● **WORK ORDER**:
Below are entries with pictures in them. Output exactly the lines starting at the line with "2xlarge & 62Gb & 40Gb & 16 \\" and ending at the line with "There is still", both included, but not the pictures.

PROVIDED INFORMATION Block Start

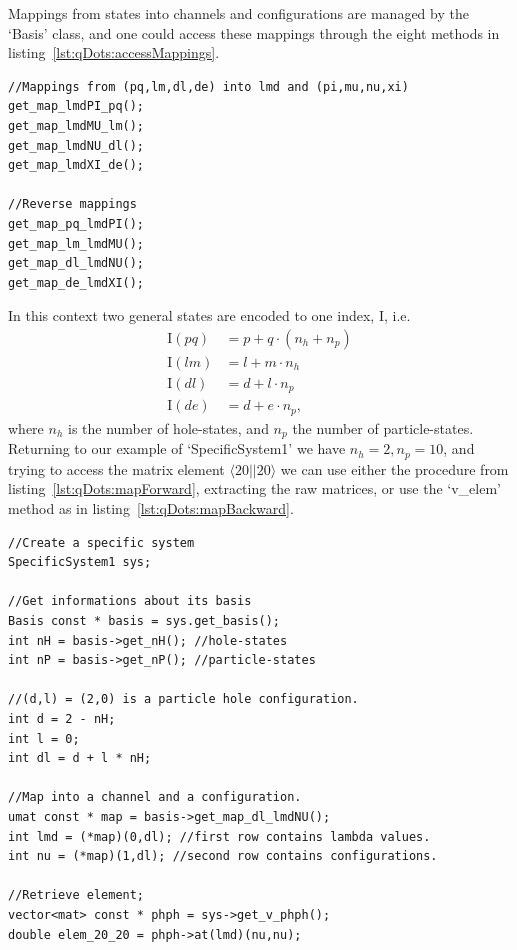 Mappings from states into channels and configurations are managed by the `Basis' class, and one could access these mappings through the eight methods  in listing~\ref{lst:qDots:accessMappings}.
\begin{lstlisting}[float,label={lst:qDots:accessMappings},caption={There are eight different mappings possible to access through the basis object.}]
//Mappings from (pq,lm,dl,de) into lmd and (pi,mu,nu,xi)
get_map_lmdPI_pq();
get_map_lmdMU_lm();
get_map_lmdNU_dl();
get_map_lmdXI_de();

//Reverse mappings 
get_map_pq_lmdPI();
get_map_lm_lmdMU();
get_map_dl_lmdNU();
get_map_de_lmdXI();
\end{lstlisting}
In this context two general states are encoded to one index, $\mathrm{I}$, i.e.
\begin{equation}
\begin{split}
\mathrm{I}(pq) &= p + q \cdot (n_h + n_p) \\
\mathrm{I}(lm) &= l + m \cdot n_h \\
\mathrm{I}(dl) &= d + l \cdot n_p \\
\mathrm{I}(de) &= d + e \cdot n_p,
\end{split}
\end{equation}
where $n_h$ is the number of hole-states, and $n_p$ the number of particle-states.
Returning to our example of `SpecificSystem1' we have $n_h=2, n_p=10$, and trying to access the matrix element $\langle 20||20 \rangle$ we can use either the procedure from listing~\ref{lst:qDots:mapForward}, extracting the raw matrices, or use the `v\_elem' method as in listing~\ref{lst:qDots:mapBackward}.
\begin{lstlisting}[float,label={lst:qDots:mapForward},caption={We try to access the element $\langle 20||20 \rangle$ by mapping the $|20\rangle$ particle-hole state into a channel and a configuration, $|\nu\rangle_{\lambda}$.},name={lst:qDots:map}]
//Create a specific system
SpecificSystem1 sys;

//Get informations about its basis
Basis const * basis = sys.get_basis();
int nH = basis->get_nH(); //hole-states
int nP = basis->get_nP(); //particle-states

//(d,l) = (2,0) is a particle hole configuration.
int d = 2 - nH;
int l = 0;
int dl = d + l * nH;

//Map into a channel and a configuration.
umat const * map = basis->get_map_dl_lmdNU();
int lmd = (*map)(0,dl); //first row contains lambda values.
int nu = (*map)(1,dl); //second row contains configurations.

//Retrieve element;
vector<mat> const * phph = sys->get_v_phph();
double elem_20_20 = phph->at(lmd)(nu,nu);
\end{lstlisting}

PROVIDED INFORMATION Block End
PROVIDED INFORMATION Block Start

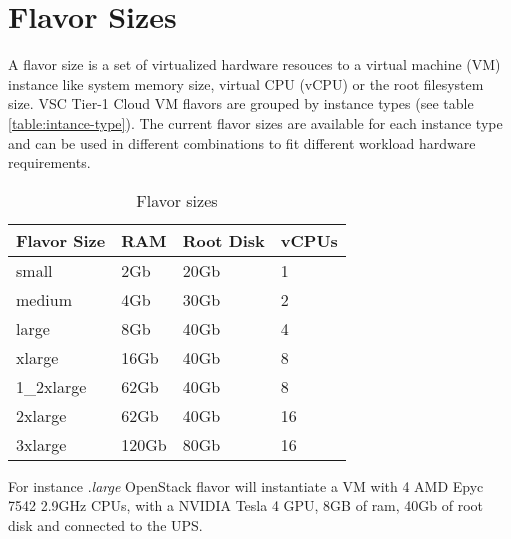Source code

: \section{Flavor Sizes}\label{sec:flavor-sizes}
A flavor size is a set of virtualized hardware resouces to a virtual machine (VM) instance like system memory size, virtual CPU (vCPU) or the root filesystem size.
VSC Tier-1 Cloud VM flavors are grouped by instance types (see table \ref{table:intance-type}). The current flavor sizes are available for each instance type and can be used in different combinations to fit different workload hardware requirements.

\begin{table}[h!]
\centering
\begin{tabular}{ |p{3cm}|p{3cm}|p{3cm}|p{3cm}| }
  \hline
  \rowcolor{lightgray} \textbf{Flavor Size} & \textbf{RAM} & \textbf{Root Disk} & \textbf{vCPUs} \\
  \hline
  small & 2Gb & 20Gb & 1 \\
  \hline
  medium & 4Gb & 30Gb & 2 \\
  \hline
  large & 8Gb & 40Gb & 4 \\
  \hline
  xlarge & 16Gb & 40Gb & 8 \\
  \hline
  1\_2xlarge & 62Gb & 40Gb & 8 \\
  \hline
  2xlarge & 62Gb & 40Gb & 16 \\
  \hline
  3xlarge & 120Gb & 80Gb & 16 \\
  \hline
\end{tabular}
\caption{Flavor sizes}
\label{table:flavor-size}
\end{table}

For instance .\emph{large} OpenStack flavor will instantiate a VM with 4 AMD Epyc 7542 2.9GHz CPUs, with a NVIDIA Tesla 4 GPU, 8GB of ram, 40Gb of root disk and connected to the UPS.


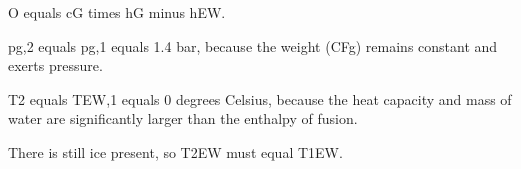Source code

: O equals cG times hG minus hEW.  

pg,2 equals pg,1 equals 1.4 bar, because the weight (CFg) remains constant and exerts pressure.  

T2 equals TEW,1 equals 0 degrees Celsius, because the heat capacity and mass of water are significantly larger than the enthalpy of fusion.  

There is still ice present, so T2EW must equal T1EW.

PROVIDED INFORMATION Block End

● **TASK SOLUTION**:
  2xlarge & 62Gb & 40Gb & 16 \\
  \hline
  3xlarge & 120Gb & 80Gb & 16 \\
  \hline
\end{tabular}
\caption{Flavor sizes}
\label{table:flavor-size}
\end{table}

For instance .\emph{large} OpenStack flavor will instantiate a VM with 4 AMD Epyc 7542 2.9GHz CPUs, with a NVIDIA Tesla 4 GPU, 8GB of ram, 40Gb of root disk and connected to the UPS.


Source code

: O equals cG times hG minus hEW.  

pg,2 equals pg,1 equals 1.4 bar, because the weight (CFg) remains constant and exerts pressure.  

T2 equals TEW,1 equals 0 degrees Celsius, because the heat capacity and mass of water are significantly larger than the enthalpy of fusion.  

There is still ice present, so T2EW must equal T1EW.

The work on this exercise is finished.